North Carolina-based non-profit organizations can help their communities become biotech business beneficiaries.
How? By pursuing up to $75,000 in grant funding from the North Carolina Biotechnology Center's Regional Development Grant program.
But a January 27 deadline is fast approaching.
We're well aware that money's hard to find for early-stage life-science economic-development initiatives. But because North Carolina has built its statewide biotech base during the past 25 years, that kind of investment has paid big dividends--in jobs, global recognition and money into state coffers.
That's why the January 27 deadline for the next round of Regional Development Grant preproposals might be worth targeting for your community.

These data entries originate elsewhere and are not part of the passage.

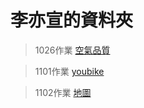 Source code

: # 李亦宣的資料夾
> 1026作業 [空氣品質](./1026作業/index.py)

> 1101作業 [youbike](./1101作業/index.py)

> 1102作業 [地圖](./1102作業/index.py)
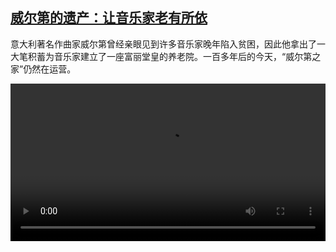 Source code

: <!--1696605423000-->
[威尔第的遗产：让音乐家老有所依](https://www.dw.com/zh/%E5%A8%81%E5%B0%94%E7%AC%AC%E7%9A%84%E9%81%97%E4%BA%A7%EF%BC%9A%E8%AE%A9%E9%9F%B3%E4%B9%90%E5%AE%B6%E8%80%81%E6%9C%89%E6%89%80%E4%BE%9D/a-67022173)
------

<p>意大利著名作曲家威尔第曾经亲眼见到许多音乐家晚年陷入贫困，因此他拿出了一大笔积蓄为音乐家建立了一座富丽堂皇的养老院。一百多年后的今天，“威尔第之家”仍然在运营。</small></p><video src="https://tvdownloaddw-a.akamaihd.net/dwtv_video/flv/vdt_zh/2023/bchi231006_001_casaverdiwide_01r_AVC_1280x720.mp4" controls style="width:100%"></video>
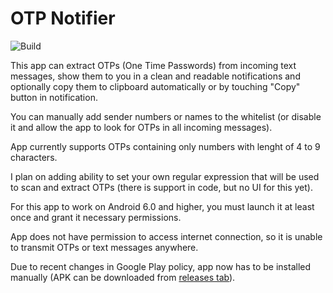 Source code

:# OTP Notifier

![Build](https://github.com/revanmj/OTP-Notifier/workflows/Android%20CI/badge.svg)

This app can extract OTPs (One Time Passwords) from incoming text messages, show them to you in a clean and readable notifications and optionally copy them to clipboard automatically or by touching "Copy" button in notification.

You can manually add sender numbers or names to the whitelist (or disable it and allow the app to look for OTPs in all incoming messages).

App currently supports OTPs containing only numbers with lenght of 4 to 9 characters. 

I plan on adding ability to set your own regular expression that will be used to scan and extract OTPs (there is support in code, but no UI for this yet).

For this app to work on Android 6.0 and higher, you must launch it at least once and grant it necessary permissions.

App does not have permission to access internet connection, so it is unable to transmit OTPs or text messages anywhere.

Due to recent changes in Google Play policy, app now has to be installed manually (APK can be downloaded from [releases tab](https://github.com/revanmj/SMSPasswordNotifier/releases)).
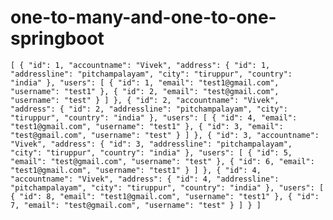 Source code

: # one-to-many-and-one-to-one-springboot

`[
    {
        "id": 1,
        "accountname": "Vivek",
        "address": {
            "id": 1,
            "addressline": "pitchampalayam",
            "city": "tiruppur",
            "country": "india"
        },
        "users": [
            {
                "id": 1,
                "email": "test1@gmail.com",
                "username": "test1"
            },
            {
                "id": 2,
                "email": "test@gmail.com",
                "username": "test"
            }
        ]
    },
    {
        "id": 2,
        "accountname": "Vivek",
        "address": {
            "id": 2,
            "addressline": "pitchampalayam",
            "city": "tiruppur",
            "country": "india"
        },
        "users": [
            {
                "id": 4,
                "email": "test1@gmail.com",
                "username": "test1"
            },
            {
                "id": 3,
                "email": "test@gmail.com",
                "username": "test"
            }
        ]
    },
    {
        "id": 3,
        "accountname": "Vivek",
        "address": {
            "id": 3,
            "addressline": "pitchampalayam",
            "city": "tiruppur",
            "country": "india"
        },
        "users": [
            {
                "id": 5,
                "email": "test@gmail.com",
                "username": "test"
            },
            {
                "id": 6,
                "email": "test1@gmail.com",
                "username": "test1"
            }
        ]
    },
    {
        "id": 4,
        "accountname": "Vivek",
        "address": {
            "id": 4,
            "addressline": "pitchampalayam",
            "city": "tiruppur",
            "country": "india"
        },
        "users": [
            {
                "id": 8,
                "email": "test1@gmail.com",
                "username": "test1"
            },
            {
                "id": 7,
                "email": "test@gmail.com",
                "username": "test"
            }
        ]
    }
]` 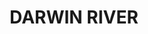 ---
lastmod: '2025-04-06T06:05:19+00:00'
latitude: -12.81922863
layout: suburb
longitude: 130.969862
postcode: 0841
state: NT
title: DARWIN RIVER
url: /nt/darwin-river/
--- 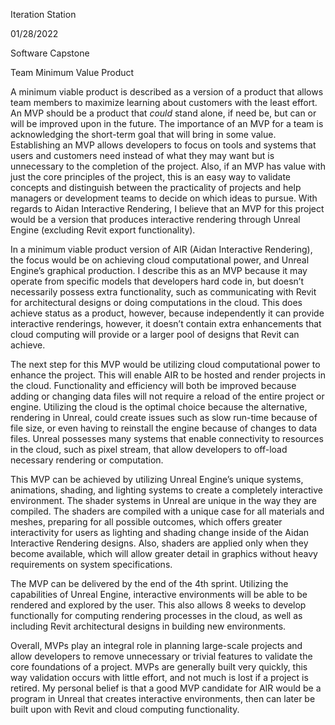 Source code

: Iteration Station

01/28/2022

Software Capstone

Team Minimum Value Product

A minimum viable product is described as a version of a product that allows team members to maximize learning about customers with the least effort. An MVP should be a product that *could* stand alone, if need be, but can or will be improved upon in the future. The importance of an MVP for a team is acknowledging the short-term goal that will bring in some value. Establishing an MVP allows developers to focus on tools and systems that users and customers need instead of what they may want but is unnecessary to the completion of the project. Also, if an MVP has value with just the core principles of the project, this is an easy way to validate concepts and distinguish between the practicality of projects and help managers or development teams to decide on which ideas to pursue. With regards to Aidan Interactive Rendering, I believe that an MVP for this project would be a version that produces interactive rendering through Unreal Engine (excluding Revit export functionality).

In a minimum viable product version of AIR (Aidan Interactive Rendering), the focus would be on achieving cloud computational power, and Unreal Engine’s graphical production. I describe this as an MVP because it may operate from specific models that developers hard code in, but doesn’t necessarily possess extra functionality, such as communicating with Revit for architectural designs or doing computations in the cloud. This does achieve status as a product, however, because independently it can provide interactive renderings, however, it doesn’t contain extra enhancements that cloud computing will provide or a larger pool of designs that Revit can achieve.

The next step for this MVP would be utilizing cloud computational power to enhance the project.  This will enable AIR to be hosted and render projects in the cloud.  Functionality and efficiency will both be improved because adding or changing data files will not require a reload of the entire project or engine.  Utilizing the cloud is the optimal choice because the alternative, rendering in Unreal, could create issues such as slow run-time because of file size, or even having to reinstall the engine because of changes to data files.  Unreal possesses many systems that enable connectivity to resources in the cloud, such as pixel stream, that allow developers to off-load necessary rendering or computation.

This MVP can be achieved by utilizing Unreal Engine’s unique systems, animations, shading, and lighting systems to create a completely interactive environment. The shader systems in Unreal are unique in the way they are compiled. The shaders are compiled with a unique case for all materials and meshes, preparing for all possible outcomes, which offers greater interactivity for users as lighting and shading change inside of the Aidan Interactive Rendering designs. Also, shaders are applied only when they become available, which will allow greater detail in graphics without heavy requirements on system specifications.

The MVP can be delivered by the end of the 4th sprint. Utilizing the capabilities of Unreal Engine, interactive environments will be able to be rendered and explored by the user. This also allows 8 weeks to develop functionally for computing rendering processes in the cloud, as well as including Revit architectural designs in building new environments.  

Overall, MVPs play an integral role in planning large-scale projects and allow developers to remove unnecessary or trivial features to validate the core foundations of a project. MVPs are generally built very quickly, this way validation occurs with little effort, and not much is lost if a project is retired. My personal belief is that a good MVP candidate for AIR would be a program in Unreal that creates interactive environments, then can later be built upon with Revit and cloud computing functionality.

Any North Carolina-based non-profit organization can apply, including institutions of higher education, chambers of commerce, and economic development organizations. Some previously successful applicants include:
- The Charlotte Chamber of Commerce, $50,000 for a regional inventory of bioscience assets
- The University of North Carolina Wilmington, $33,730 to assess metro niche market demand for North Carolina mariculture products and another $66,842 to help set up a pilot-scale finfish hatchery to produce juvenile fish for the state's emerging commercial saltwater fish-farming industry, and to conduct an economic analysis of hatchery operations
- Blue Ridge Food Ventures, of Candler, $74,000 to help establish a specialized production facility for use by medicinal herb companies and entrepreneurs in western North Carolina
Regional Development Grants--building regional and community collaborations that foster the growth of biotechnology companies, related industries, and their service providers.